WHAT YOU WILL DO. Below are records to be repeated exactly. Leave their pictures behind.

[Stored data]
"""
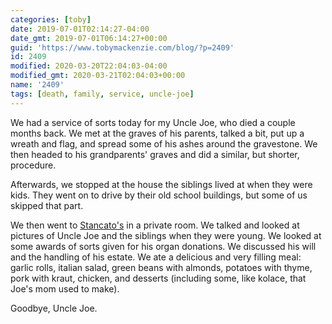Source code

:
 ```yaml
---
categories: [toby]
date: 2019-07-01T02:14:27-04:00
date_gmt: 2019-07-01T06:14:27+00:00
guid: 'https://www.tobymackenzie.com/blog/?p=2409'
id: 2409
modified: 2020-03-20T22:04:03-04:00
modified_gmt: 2020-03-21T02:04:03+00:00
name: '2409'
tags: [death, family, service, uncle-joe]
---
```


We had a service of sorts today for my Uncle Joe, who died a couple months back.<!--more-->  We met at the graves of his parents, talked a bit, put up a wreath and flag, and spread some of his ashes around the gravestone.  We then headed to his grandparents' graves and did a similar, but shorter, procedure.

Afterwards, we stopped at the house the siblings lived at when they were kids.  They went on to drive by their old school buildings, but some of us skipped that part.

We then went to [Stancato's](https://www.stancatos.com/) in a private room.  We talked and looked at pictures of Uncle Joe and the siblings when they were young.  We looked at some awards of sorts given for his organ donations.  We discussed his will and the handling of his estate.  We ate a delicious and very filling meal: garlic rolls, italian salad, green beans with almonds, potatoes with thyme, pork with kraut, chicken, and desserts (including some, like kolace, that Joe's mom used to make).

Goodbye, Uncle Joe.
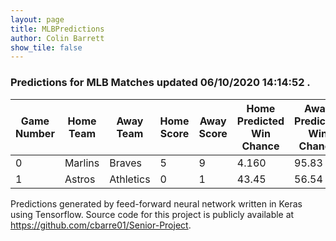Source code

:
 ```yaml
---
layout: page
title: MLBPredictions
author: Colin Barrett
show_tile: false
---
```



<h3> Predictions for MLB Matches updated 06/10/2020 14:14:52 .</h3>

<div class="inner">
<div class="table-wrapper">
	<table>
		<thead>
			<tr>
				<th>Game Number</th>
				<th>Home Team</th>
				<th>Away Team</th>
				<th>Home Score</th>
				<th>Away Score</th>
				<th>Home Predicted Win Chance</th>
				<th>Away Predicted Win Chance</th>
			</tr>
		</thead>
		<tbody>
			<tr>
				<td>0</td>
				<td>Marlins</td>
				<td>Braves</td>
				<td>5</td>
				<td>9</td>
				<td>4.160</td>
				<td>95.83</td>
			</tr>
			<tr>
				<td>1</td>
				<td>Astros</td>
				<td>Athletics</td>
				<td>0</td>
				<td>1</td>
				<td>43.45</td>
				<td>56.54</td>
			</tr>
		</tbody>
	</table>
</div>
</div>


Predictions generated by feed-forward neural network written in Keras using Tensorflow. Source code for this project is publicly available at https://github.com/cbarre01/Senior-Project.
"""
RESPONSE BELOW.
Source code

:
 ```yaml
---
categories: [toby]
date: 2019-07-01T02:14:27-04:00
date_gmt: 2019-07-01T06:14:27+00:00
guid: 'https://www.tobymackenzie.com/blog/?p=2409'
id: 2409
modified: 2020-03-20T22:04:03-04:00
modified_gmt: 2020-03-21T02:04:03+00:00
name: '2409'
tags: [death, family, service, uncle-joe]
---
```


We had a service of sorts today for my Uncle Joe, who died a couple months back.<!--more-->  We met at the graves of his parents, talked a bit, put up a wreath and flag, and spread some of his ashes around the gravestone.  We then headed to his grandparents' graves and did a similar, but shorter, procedure.

Afterwards, we stopped at the house the siblings lived at when they were kids.  They went on to drive by their old school buildings, but some of us skipped that part.

We then went to [Stancato's](https://www.stancatos.com/) in a private room.  We talked and looked at pictures of Uncle Joe and the siblings when they were young.  We looked at some awards of sorts given for his organ donations.  We discussed his will and the handling of his estate.  We ate a delicious and very filling meal: garlic rolls, italian salad, green beans with almonds, potatoes with thyme, pork with kraut, chicken, and desserts (including some, like kolace, that Joe's mom used to make).

Goodbye, Uncle Joe.
Source code

:
 ```yaml
---
layout: page
title: MLBPredictions
author: Colin Barrett
show_tile: false
---
```



<h3> Predictions for MLB Matches updated 06/10/2020 14:14:52 .</h3>

<div class="inner">
<div class="table-wrapper">
	<table>
		<thead>
			<tr>
				<th>Game Number</th>
				<th>Home Team</th>
				<th>Away Team</th>
				<th>Home Score</th>
				<th>Away Score</th>
				<th>Home Predicted Win Chance</th>
				<th>Away Predicted Win Chance</th>
			</tr>
		</thead>
		<tbody>
			<tr>
				<td>0</td>
				<td>Marlins</td>
				<td>Braves</td>
				<td>5</td>
				<td>9</td>
				<td>4.160</td>
				<td>95.83</td>
			</tr>
			<tr>
				<td>1</td>
				<td>Astros</td>
				<td>Athletics</td>
				<td>0</td>
				<td>1</td>
				<td>43.45</td>
				<td>56.54</td>
			</tr>
		</tbody>
	</table>
</div>
</div>


Predictions generated by feed-forward neural network written in Keras using Tensorflow. Source code for this project is publicly available at https://github.com/cbarre01/Senior-Project.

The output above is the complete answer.